Sustainable Communities Strategy

By law, the Regional Plan must include a number of elements, one of which is the Sustainable Communities Strategy (SCS). Required by state law (SB 375), the primary purpose of the SCS is to show how development patterns and our transportation system will work together to reduce greenhouse gas (GHG) emissions for cars and light trucks, providing a more sustainable future for our region.

The SCS includes five building blocks:

  • A land use pattern that accommodates our region’s future employment and housing needs, and protects sensitive habitats and resource areas.
  • A transportation network of public transit, Managed Lanes and highways, local streets, bikeways, and walkways built and maintained with reasonably expected funding.
  • Managing demands on our transportation system (also known as Transportation Demand Management, or TDM) in ways that reduce or eliminate traffic congestion during peak periods of demand.
  • Managing our transportation system (also known as Transportation System Management, or TSM) through measures that maximize the overall efficiency of the transportation network.
  • Innovative pricing policies, and other measures designed to reduce the number of miles people travel in their vehicles, as well as traffic congestion during peak periods of demand.

In 2018, the Air Resources Board (ARB) established 19 percent GHG reductions targets for 2035 for each region in California per Senate Bill 375.

Every four years, regions across the nation are required by federal law to update their plans. Using several elements from the current 2015 Regional Plan, the 2020 Federal Regional Transportation Plan (RTP) will serve as our update during this time, while the regional visioning process continues. The 2021 Regional Plan will include an updated SCS that reflects the new regional vision and further encourages sustainable development, including transportation infrastructure that supports our future development patterns and meets our GHG reduction goals.
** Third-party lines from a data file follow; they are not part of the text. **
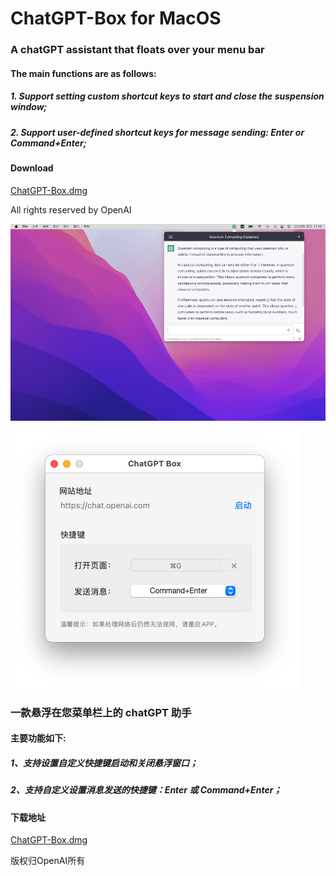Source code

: # ChatGPT-Box for MacOS

### A chatGPT assistant that floats over your menu bar

#### The main functions are as follows:

##### 1. Support setting custom shortcut keys to start and close the suspension window;

##### 2. Support user-defined shortcut keys for message sending: Enter or Command+Enter;


#### Download

[ChatGPT-Box.dmg](https://github.com/gmshrek/chatgpt-box/releases/download/v1.0.1/ChatGPT.Box.dmg)

All rights reserved by OpenAI


![image1](https://github.com/gmshrek/chatgpt-box/blob/main/box1.png)

![image2](https://github.com/gmshrek/chatgpt-box/blob/main/box2.png)



### 一款悬浮在您菜单栏上的 chatGPT 助手

#### 主要功能如下:

##### 1、支持设置自定义快捷键启动和关闭悬浮窗口；

##### 2、支持自定义设置消息发送的快捷键：Enter 或 Command+Enter；

#### 下载地址

[ChatGPT-Box.dmg](https://github.com/gmshrek/chatgpt-box/releases/download/v1.0.1/ChatGPT.Box.dmg)


版权归OpenAI所有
Our region has come a long way already. The first map in the first linked document below shows the growth patterns that were planned in 1999 – when the region was looking out into the future, plans called for extensive development in the eastern part of the county. Since then, plans have changed. The second map below shows our latest vision for the future as portrayed in the 2015 Regional Plan. In just 14 years, our planned development patterns have shifted significantly – toward more growth in the western and more urbanized areas of our region that are close to our existing and planned transportation network, with more open space and habitat preservation in our eastern and rural areas.